FİNAL 1 🐦

92.6K 3.5K 332
                                    


Miray, elinde küçük çantasıyla odaya bakıyordu. Sanki burayı ilk kez görüyormuşçasına bakması beni de hayrete düşürüyordu. "Orada öylece ayakta mı duracaksın?" Söylediğim sözden sonra elindeki çantayı kenara koyarak saçını kaşıdı. Odada farklılık olsa beğenmediğini düşünürdüm oda da her şey aynıydı.

Miray ağzındaki, baklayı çıkarır gibi "Bana kızgın mısın?" diye sormuştu. Öyle bir sormuştu ki kısık çıkan sesiyle kendimi sorgulamıştım. "Sana, kızgın olduğumu da nereden çıkardın?" Ona kızgın falan değildim fakat biraz daha asık surat yüzme bakarsa kızmaya başlayacaktım

"Şey suratın asık yanlış bir şey mi yaptım diye düşündüm." Yalnızca bu yüzden mi? Ah bu kadınlar karım dahi olsa onları anlayamayacaktım. "Sana, değil muhterem abine sinirliyim bana bilinçli olarak kırık sandalyeyi verdi hâlâ bir taraflarım ağrıyor." Miray, bunu ilk kez duyduğu için mi bilinmez gülerek dudağını büzdü. Bende ona kaşımı kaldırarak baktım. Bunda komik ne vardı...

Tabi ya bunu nasıl unuturum "Doğruya sana da kızgınım neden bana tuzlu kahve içirdin..." Resmen kız istemede çete kurup canıma okumuşlardı. Ben babalarından ters bir hareket beklerken en beklemekdiklerim gelmişti.

"Babam bizimkileri dün aradı konuşmak istediğini söyledi. Bugün ise öğlene kız istemeye geliyoruz haberiniz olsun demiş. Babam öğle vakti ne istemesi dese de akşama şenlik var diye ikna etmiş..." Nasıl yani... "Babama bak sen... Benden gizli neler de yapmış." Babamdan böyle bir atak beklediğim için çokta şaşırmamıştım. Ağzıma tuz tadı gelince gözlerimi kıstım "Ama yine de bana tuzlu kahve içirmen gerekmiyordu." Bunu uzun süre başına kakacak gibi görünüyordum. Hâlbuki hiçte huyum suyum değildi.

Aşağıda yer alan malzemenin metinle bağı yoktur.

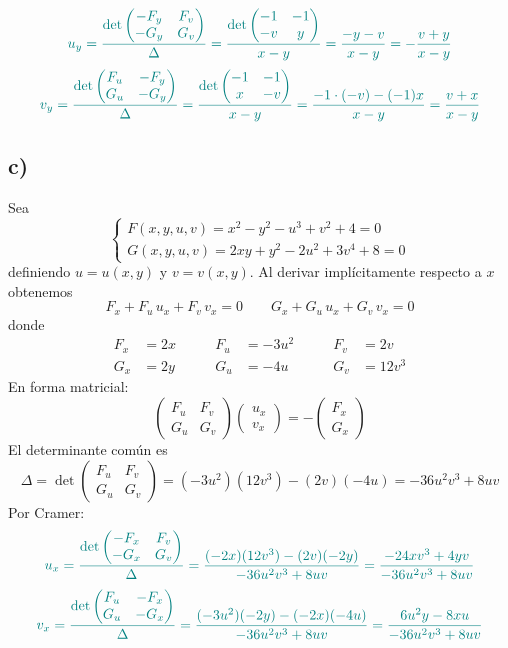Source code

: \documentclass{article}
\begin{document}
\[
\color{teal}
u_y
=\frac{\det\begin{pmatrix} -F_y & F_v\\ -G_y & G_v \end{pmatrix}}{\Delta}
=\frac{\det\begin{pmatrix} -1 & -1\\ -v & y \end{pmatrix}}{x-y}
=\frac{-y - v}{x-y}
=-\frac{v+y}{x-y}
\]
\[
\color{teal}
v_y
=\frac{\det\begin{pmatrix} F_u & -F_y\\ G_u & -G_y \end{pmatrix}}{\Delta}
=\frac{\det\begin{pmatrix} -1 & -1\\ x & -v \end{pmatrix}}{x-y}
=\frac{-1\cdot(-v)-(-1)x}{x-y}
=\frac{v+x}{x-y}
\]

\subsection*{c)}

Sea
\[
\begin{cases}
F(x,y,u,v)=x^2 - y^2 - u^3 + v^2 + 4 = 0\\[4pt]
G(x,y,u,v)=2xy + y^2 - 2u^2 + 3v^4 + 8 = 0
\end{cases}
\]
definiendo \(u = u(x,y)\) y \(v = v(x,y)\). Al derivar implícitamente respecto a \(x\) obtenemos
\[
F_x + F_u\,u_x + F_v\,v_x = 0
\qquad
G_x + G_u\,u_x + G_v\,v_x = 0
\]
donde
\[
\begin{aligned}
F_x &= 2x &\qquad F_u &= -3u^2 &\qquad F_v &= 2v\\
G_x &= 2y &\qquad G_u &= -4u   &\qquad G_v &= 12v^3
\end{aligned}
\]
En forma matricial:
\[
\begin{pmatrix}
F_u & F_v\\
G_u & G_v
\end{pmatrix}
\begin{pmatrix}
u_x\\
v_x
\end{pmatrix}
=
-\begin{pmatrix}
F_x\\
G_x
\end{pmatrix}
\]
El determinante común es
\[
\Delta
= \det
\begin{pmatrix}
F_u & F_v\\
G_u & G_v
\end{pmatrix}
= (-3u^2)(12v^3) - (2v)(-4u)
= -36u^2v^3 + 8uv
\]
Por Cramer:
\[
\color{teal}
u_x
=\frac{\det\begin{pmatrix} -F_x & F_v\\ -G_x & G_v \end{pmatrix}}{\Delta}
=\frac{(-2x)(12v^3) - (2v)(-2y)}{-36u^2v^3+8uv}
=\frac{-24xv^3 + 4yv}{-36u^2v^3+8uv}
\]
\[
\color{teal}
v_x
=\frac{\det\begin{pmatrix} F_u & -F_x\\ G_u & -G_x \end{pmatrix}}{\Delta}
=\frac{(-3u^2)(-2y) - (-2x)(-4u)}{-36u^2v^3+8uv}
=\frac{6u^2y - 8xu}{-36u^2v^3+8uv}
\]
\end{document}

"Annem ısrarla koymamı istedi Baran, hem içmedin ki şimdi neden kızıyorsun?" Bunu tatlı dille söylese de sakinliği bir sorun var sinyallerini veriyordu. "Çünkü ben genel olarak sinirliyim Miray. Önce abin sonra sen... Davul zurna sesinden sonra epey başım ağrıdı." Ben söylenme aşamasını abartmış mıydım? Oysa odaya girer girmez karımı kollarımın arasına almayı planlıyordum.

"Bunların bütün suçlusu ben miyim?"

Değildi. Zaten yorgunum bir de dert yakınıyorum. Ben cevap vermeyince Miray lavaboya gitti. Bende o çıkana kadar takım elbiseden kurutularak koltukta kendime yatak hazırladım. Tam uzanıp yatacaktım ki Miray'ı merak ettim neden bu kadar uzun kalmıştı içeride... Sesleneceğim sırada Miray göründü.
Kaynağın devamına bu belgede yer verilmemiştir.